Design/Methodology: This was a quality improvement project; it used a cross-sectional, comparative design. Participants responded to demographic questions, the Activities-specific Balance Confidence Scale (ABC), fear of falling, fall numbers and injuries, and performed the 30-second chair rise test for lower body strength. Fall data were collected for each person for a mean of 4.09 months (SD = 1.61; range 1 to 7 months).
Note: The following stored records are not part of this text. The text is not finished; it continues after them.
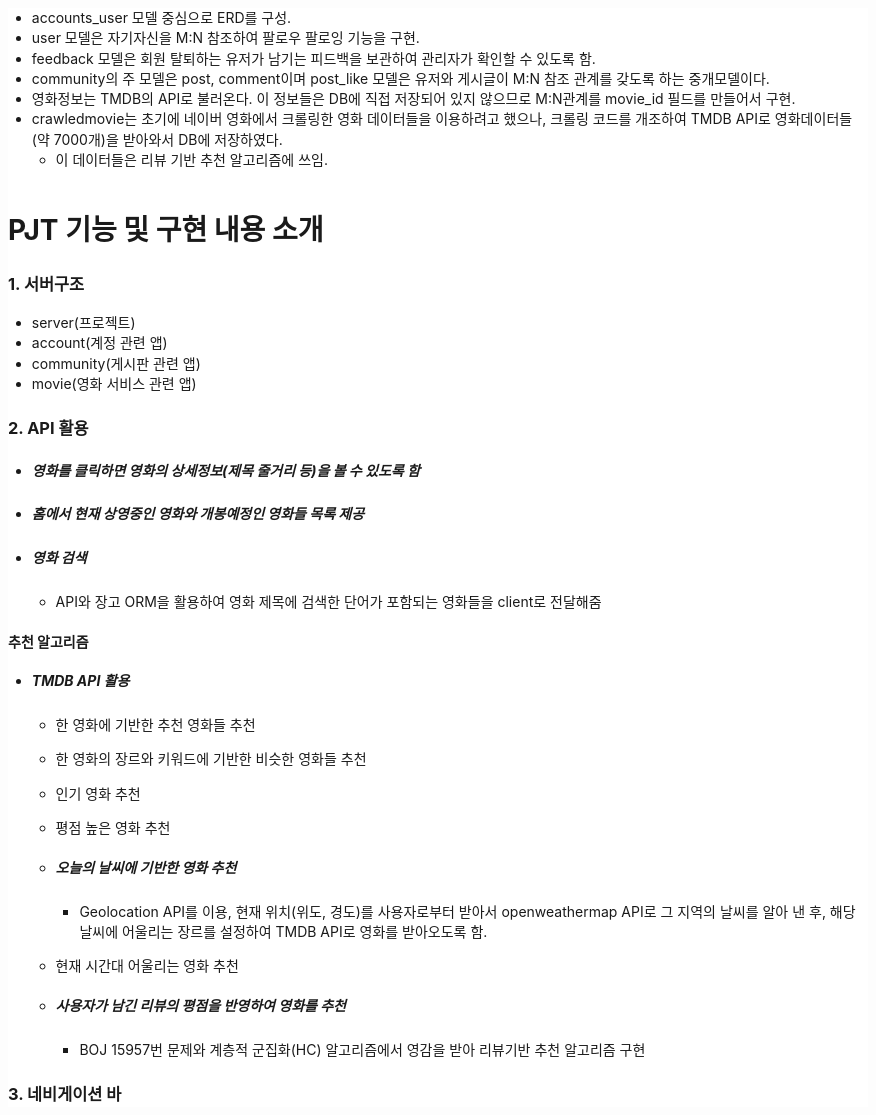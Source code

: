 - accounts_user 모델 중심으로 ERD를 구성.
- user 모델은 자기자신을 M:N 참조하여 팔로우 팔로잉 기능을 구현.
-  feedback 모델은 회원 탈퇴하는 유저가 남기는 피드백을 보관하여 관리자가 확인할 수 있도록 함.
- community의 주 모델은 post, comment이며 post_like 모델은 유저와 게시글이 M:N 참조 관계를 갖도록 하는 중개모델이다.
- 영화정보는 TMDB의 API로 불러온다. 이 정보들은 DB에 직접 저장되어 있지 않으므로 M:N관계를 movie_id 필드를 만들어서 구현.
- crawledmovie는 초기에 네이버 영화에서 크롤링한 영화 데이터들을 이용하려고 했으나, 크롤링 코드를 개조하여 TMDB API로 영화데이터들(약 7000개)을 받아와서 DB에 저장하였다.
  - 이 데이터들은 리뷰 기반 추천 알고리즘에 쓰임.



# PJT 기능 및 구현 내용 소개 

### 1. 서버구조

- server(프로젝트)
- account(계정 관련 앱)
- community(게시판 관련 앱)
- movie(영화 서비스 관련 앱)



### 2. API 활용

- ##### 영화를 클릭하면 영화의 상세정보(제목 줄거리 등)을 볼 수 있도록 함

- ##### 홈에서 현재 상영중인 영화와 개봉예정인 영화들 목록 제공

- ##### 영화 검색
  - API와 장고 ORM을 활용하여 영화 제목에 검색한 단어가 포함되는 영화들을 client로 전달해줌



#### 추천 알고리즘

- ##### TMDB API 활용

  - 한 영화에 기반한 추천 영화들 추천

  - 한 영화의 장르와 키워드에 기반한 비슷한 영화들 추천

  - 인기 영화 추천

  - 평점 높은 영화 추천

  - ##### 오늘의 날씨에 기반한 영화 추천

    - Geolocation API를 이용, 현재 위치(위도, 경도)를 사용자로부터 받아서 openweathermap API로 그 지역의 날씨를 알아 낸 후, 해당 날씨에 어울리는 장르를 설정하여 TMDB API로 영화를 받아오도록 함.

  - 현재 시간대 어울리는 영화 추천

  - ##### 사용자가 남긴 리뷰의 평점을 반영하여 영화를 추천

    - BOJ 15957번 문제와 계층적 군집화(HC) 알고리즘에서 영감을 받아  리뷰기반 추천 알고리즘 구현
    
    

### 3. 네비게이션 바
Results: Patients seeking wound care (N=106; Mean age=59.94 years) included men (n=70) and women (n=36); 101 were African American. Sixty patients reported falling; 47 were recurrent fallers. Twenty patients stated they were injured, but did not seek emergency care. Higher number of total falls was significantly related to more comorbidities. Total falls were significantly related to fear of falling and ABC Scale scores. Of these patients, 97 were divided into those with injection related venous ulcers (IRVU=65) and those with venous ulcers from other causes (VUs-other=32). Those with IRVU and VUs-other did not differ significantly by age, sex, race, pain rating, number of falls, and fear of falling. Those with IRVUs (7.30) performed significantly more chair rises than those with VUs-other (4.72). Persons with IRVUs had significantly higher ABC Scale scores (63.24%) than those with VUs-other (49.38%). Persons with VUs-other were heavier and had more comorbidities, but these variables did not explain differences in chair rise or ABC scores.
Conclusions: Falls were a common occurrence. Thus, long term risk for fall injury would be high. Further research is needed to clarify the interactions between VU risk and patient factors such as strength, age, agility and impaired cognition.